The 56-year-old Airlight outdoor booth was selected for nomination in April by the state review board of the Arkansas Historic Preservation Program.
But there was a hang-up.
The National Park Service had reservations about putting a phone booth on the list, said Ralph Wilcox, the National Register/survey coordinator for the state's Historic Preservation Program. It had never been done before.
The "listing blurs the line between a 'place' and an artifact, and it begs the questions about where the line between significance and nostalgia is drawn," according to the response that the National Register sent to Wilcox in July.
Wilcox had to convince the decision-makers that the phone booth is "truly significant."
He resubmitted the nomination, emphasizing that the Airlight "represented a new and advanced design for the telephone booth."
For one thing, it was intended to be outdoors.
Before the Airlight was developed in 1954, telephone booths were made of wood and were inside buildings, Wilcox wrote.
The Airlight's metal-and-glass construction could hold up to the elements, he said.

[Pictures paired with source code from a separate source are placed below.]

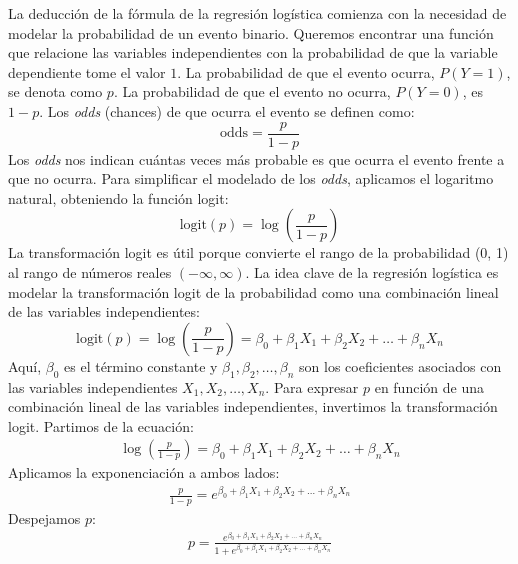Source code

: La deducción de la fórmula de la regresión logística comienza con la necesidad de modelar la probabilidad de un evento binario. Queremos encontrar una función que relacione las variables independientes con la probabilidad de que la variable dependiente tome el valor $1$. La probabilidad de que el evento ocurra, $P(Y=1)$, se denota como $p$. La probabilidad de que el evento no ocurra, $P(Y=0)$, es $1-p$. Los \textit{odds} (chances) de que ocurra el evento se definen como:
\begin{equation}
\text{odds} = \frac{p}{1-p}
\end{equation}
Los \textit{odds} nos indican cuántas veces más probable es que ocurra el evento frente a que no ocurra. Para simplificar el modelado de los \textit{odds}, aplicamos el logaritmo natural, obteniendo la función logit:
\begin{equation}
\text{logit}(p) = \log\left(\frac{p}{1-p}\right)
\end{equation}
La transformación logit es útil porque convierte el rango de la probabilidad (0, 1) al rango de números reales $\left(-\infty, \infty\right)$. La idea clave de la regresión logística es modelar la transformación logit de la probabilidad como una combinación lineal de las variables independientes:
\begin{equation}
\text{logit}(p) = \log\left(\frac{p}{1-p}\right) = \beta_0 + \beta_1 X_1 + \beta_2 X_2 + \ldots + \beta_n X_n
\end{equation}
Aquí, $\beta_0$ es el t\'ermino constante y $\beta_1, \beta_2, \ldots, \beta_n$ son los coeficientes asociados con las variables independientes $X_1, X_2, \ldots, X_n$. Para expresar $p$ en función de una combinación lineal de las variables independientes, invertimos la transformación logit. Partimos de la ecuación:
\begin{eqnarray*}
\log\left(\frac{p}{1-p}\right) = \beta_0 + \beta_1 X_1 + \beta_2 X_2 + \ldots + \beta_n X_n
\end{eqnarray*}
Aplicamos la exponenciación a ambos lados:
\begin{eqnarray*}
\frac{p}{1-p} = e^{\beta_0 + \beta_1 X_1 + \beta_2 X_2 + \ldots + \beta_n X_n}
\end{eqnarray*}
Despejamos $p$:
\begin{eqnarray*}
p = \frac{e^{\beta_0 + \beta_1 X_1 + \beta_2 X_2 + \ldots + \beta_n X_n}}{1 + e^{\beta_0 + \beta_1 X_1 + \beta_2 X_2 + \ldots + \beta_n X_n}}
\end{eqnarray*}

And this booth was strategically placed to serve the motoring public -- on U.S. 62 in front of the Colonial Motel and across from the entrance of Prairie Grove Battlefield State Park.

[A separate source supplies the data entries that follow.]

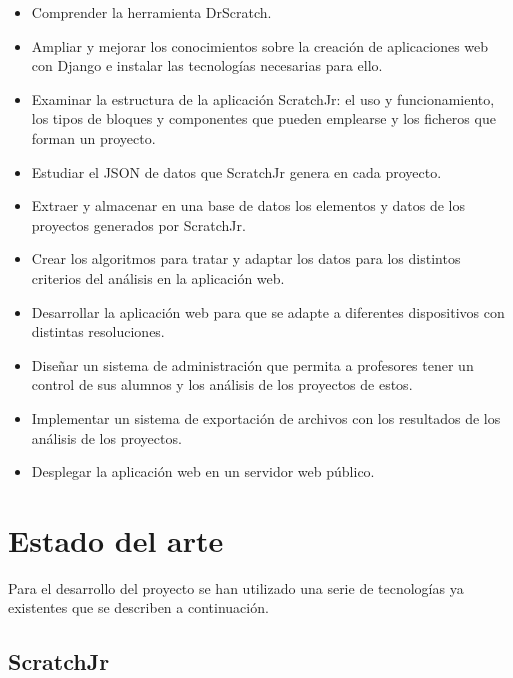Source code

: \documentclass[a4paper, 12pt]{book}
\begin{document}
\begin{itemize}
    \item Comprender la herramienta DrScratch.
    \item Ampliar y mejorar los conocimientos sobre la creación de aplicaciones web con Django e instalar las tecnologías necesarias para ello.
    \item Examinar la estructura de la aplicación ScratchJr: el uso y funcionamiento, los tipos de bloques y componentes que pueden emplearse y los ficheros que forman un proyecto.
    \item Estudiar el JSON de datos que ScratchJr genera en cada proyecto.
    \item Extraer y almacenar en una base de datos los elementos y datos de los proyectos generados por ScratchJr.
    \item Crear los algoritmos para tratar y adaptar los datos para los distintos criterios del análisis en la aplicación web.
    \item Desarrollar la aplicación web para que se adapte a diferentes dispositivos con distintas resoluciones.
    \item Diseñar un sistema de administración que permita a profesores tener un control de sus alumnos y los análisis de los proyectos de estos.
    \item Implementar un sistema de exportación de archivos con los resultados de los análisis de los proyectos.
    \item Desplegar la aplicación web en un servidor web público.
    
\end{itemize}



\cleardoublepage
\chapter{Estado del arte}
\label{chap:estado}

Para el desarrollo del proyecto se han utilizado una serie de tecnologías ya existentes que se describen a continuación.


\section{ScratchJr}
\label{sec:scratchJr}
\end{document}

With that ringing recommendation, the phone booth was officially listed on the National Register on Nov. 9.
"It is my understanding that this is the first and only telephone booth listed on the National Register," Wilcox said Thursday.

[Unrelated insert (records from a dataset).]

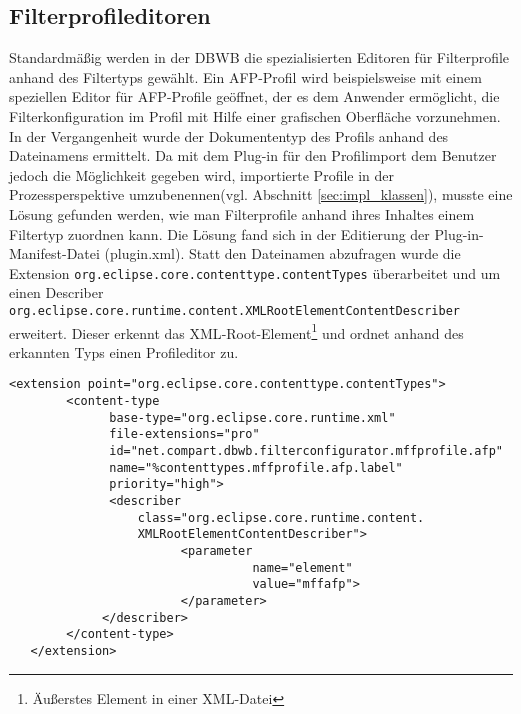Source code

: {{{{{}

\subsection{Filterprofileditoren}{
Standardmäßig werden in der \ac{DBWB} die spezialisierten Editoren für Filterprofile anhand des Filtertyps gewählt. Ein \ac{AFP}-Profil wird beispielsweise mit einem speziellen Editor für \ac{AFP}-Profile geöffnet, der es dem Anwender ermöglicht, die Filterkonfiguration im Profil mit Hilfe einer grafischen Oberfläche vorzunehmen. In der Vergangenheit wurde der Dokumententyp des Profils anhand des Dateinamens ermittelt. Da mit dem Plug-in für den Profilimport dem Benutzer jedoch die Möglichkeit gegeben wird, importierte Profile in der Prozessperspektive umzubenennen(vgl. Abschnitt \ref{sec:impl_klassen}), musste eine Lösung gefunden werden, wie man Filterprofile anhand ihres Inhaltes einem Filtertyp zuordnen kann. Die Lösung fand sich in der Editierung der Plug-in-Manifest-Datei (plugin.xml). Statt den Dateinamen abzufragen wurde die Extension \texttt{org.eclipse.core.contenttype.contentTypes} überarbeitet und um einen Describer
\\
\texttt{org.eclipse.core.runtime.content.XMLRootElementContentDescriber} erweitert. Dieser erkennt das \ac{XML}-Root-Element\footnote{Äußerstes Element in einer XML-Datei} und ordnet anhand des erkannten Typs einen Profileditor zu.

\begin{lstlisting}[caption={Bearbeitete ContentType-Extension am Beispiel des Formattyps AFP},label=lst:filter_editor]
  <extension point="org.eclipse.core.contenttype.contentTypes">
        <content-type
              base-type="org.eclipse.core.runtime.xml"
              file-extensions="pro"
              id="net.compart.dbwb.filterconfigurator.mffprofile.afp"
              name="%contenttypes.mffprofile.afp.label"
              priority="high">
              <describer
                  class="org.eclipse.core.runtime.content.
                  XMLRootElementContentDescriber">
                        <parameter 
                                  name="element" 
                                  value="mffafp">
                        </parameter>
             </describer>
        </content-type>
   </extension>
\end{lstlisting}




}


}}}}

Airlight phone booths were once common along highways across America.
According to the nomination form, there were 2.6 million pay phones in the United States by 1996.
But, while pay phones still exist, phone booths have become harder to find since cellular phones took over the market.
The Prairie Grove phone booth is rare in Arkansas because it has a working telephone, Wilcox said. The only other one in the state that he knows of is in Bluffton in Yell County, where there's no cellphone service.
David Parks, president of Prairie Grove Telephone Co., said he's not sure when the company put the phone booth in, but he believes it was around 1959.
Parks said Wilcox notified him Thursday about the National Register listing.
"I'm happy," Parks said. "It's just a little hard to believe. I mean, who would have thought? I'm tickled. I really am."
Parks said there are no plans for a plaque outside the phone booth.
Parks said he thought about removing the phone booth years ago but decided to leave it up for nostalgia's sake. He said it yields $3 to $4 in change per year.
Patrick Andrus, a historian who has been with the National Register for 35 years, told the Arkansas Democrat-Gazette in April that the Prairie Grove submission was the first nomination that he knew of for a telephone booth.
Andrus said the National Register lists five types of properties: buildings, districts, sites, structures and large objects, such as outdoor fountains.
Generally, properties must be at least 50 years old to be listed on the National Register, which is administered by the National Park Service.
Telephone booths were part of American culture throughout the 20th century. Countless villains and heroes ducked into phone booths as movie plots unfolded.
A mild-mannered reporter could enter a phone booth and emerge as Superman. A telephone booth even saved Tippi Hedren from avian attackers in Alfred Hitchcock's 1963 movie The Birds.
Whether the Prairie Grove phone booth has ever served such a purpose isn't known, but it is an "excellent example" of the aluminum-and-glass phone booths that were developed for Bell Telephone System in 1954, according to the National Register nomination form.
It was also nominated for its "importance in the communications history of Prairie Grove."
Airlight phone booths were used for decades. Each booth had a red panel at the top of all four sides, with the word "TELEPHONE" in white letters.
The telephone is in one corner, and the booth has a "bifold door."
"Its aluminum and glass construction was durable enough to stand up to the elements and the amount of glass along with the louvers on the sides allowed its namesake elements -- air and light -- to flood the booth," according to the nomination form. The Airlight booths also had fluorescent overhead lights.
The phone booth is a tourist attraction on U.S. 62 across from Prairie Grove Battlefield State Park.
People often stop at the booth to take pictures.
In June 2014, a motorist driving a 2003 Chevrolet Tahoe dozed off and ran into the Prairie Grove booth, knocking it from its concrete foundation in front of the Colonial Motel.